The tutorial explains in great detail how to buy a $725 machine called an msr206 which, along with some expensive software, can be used to "dump" new data into track one and track two of the magnetic strip to change the cardholder name and credit limit.

"Merchants who swipe the cards don’t look to see if the data printed out by the mag strip reader on the sales slip matches the data on the front of the card," says Clement. "So you can put fraudulent information in the magnetic strip and it will go through."


The tutorial tells how to do this anonymously by purchasing $25 prepaid credit cards and gift cards out of vending machines and from merchants requiring no identification, then "dumping" the false information into the tracks. The dumps come from other carders with "clean" sources of phony and stolen credit information that won’t alert fraud detection systems at the issuing banks.


After reading the tutorial, which Clement has found at multiple carder sites over the past six months, I contacted Don Davis, editor of Card Technology Magazine. Davis says his biggest concern is how this type of fraud will affect the security on bank-issued smart cards, which are now rolling out in Europe and have the potential to become big in the U.S. The problem, he says, is what happens during the transition from magnetic strip reading point of sale terminals to smart card chip reading terminals.


During the transition, he says, terminals read the magnetic strip, which indicates what kind of card they’re dealing with.


"The carders could take off the mag strip data that says, this is a smart card, and the terminal doesn’t know to ask for the chip and the user’s PIN. This could be a very serious threat," Davis says.


Clement agrees that this poses a serious problem for the adoption of chip-based smart credit cards.

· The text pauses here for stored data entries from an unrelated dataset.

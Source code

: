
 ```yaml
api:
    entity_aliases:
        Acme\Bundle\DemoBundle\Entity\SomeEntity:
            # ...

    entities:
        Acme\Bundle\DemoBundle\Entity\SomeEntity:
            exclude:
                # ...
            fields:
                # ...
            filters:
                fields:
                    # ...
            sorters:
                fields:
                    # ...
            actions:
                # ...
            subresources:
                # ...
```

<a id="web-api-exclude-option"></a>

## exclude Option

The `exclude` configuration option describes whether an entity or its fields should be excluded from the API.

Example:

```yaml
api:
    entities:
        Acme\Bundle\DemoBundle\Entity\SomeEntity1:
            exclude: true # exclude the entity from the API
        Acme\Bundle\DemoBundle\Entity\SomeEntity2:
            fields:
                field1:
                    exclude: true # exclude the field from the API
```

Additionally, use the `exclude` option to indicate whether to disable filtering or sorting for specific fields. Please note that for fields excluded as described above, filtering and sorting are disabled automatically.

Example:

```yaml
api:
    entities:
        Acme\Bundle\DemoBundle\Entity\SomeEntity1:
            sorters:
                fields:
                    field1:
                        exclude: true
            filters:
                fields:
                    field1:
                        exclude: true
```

"I talked to Visa," Clement said. "And they say it’s a growing problem. But they won’t tell me what they’re doing about it."


When I called Visa, I got the same runaround. The spokesman there said that yes, the problem is growing, but was unable to get me anyone at Visa who could advise issuing banks to protect against this type of fraud. This has happened before when I’ve contacted Visa to help with stories about credit system problems for which they have no answer.


For example, last year when I wrote a sweeping report on how "phishers" were using brand-impersonating e-mails and Web sites to separate people from their financial accounts and passwords, Visa’s response was pretty much, "We did our bit. We educated our consumers. Now go away."


But now that a host of anti-phishing consortiums and organizations have sprung up and invited Visa to join them, Visa was all over me to include them in my one-year update on phishing that was published on Monday.


So I gave Visa a chance to redeem itself by offering some answers to this mag strip hacking problem. And all I got was a two-week runaround.


Sometimes it scares me how security-clueless our e-commerce leaders really are.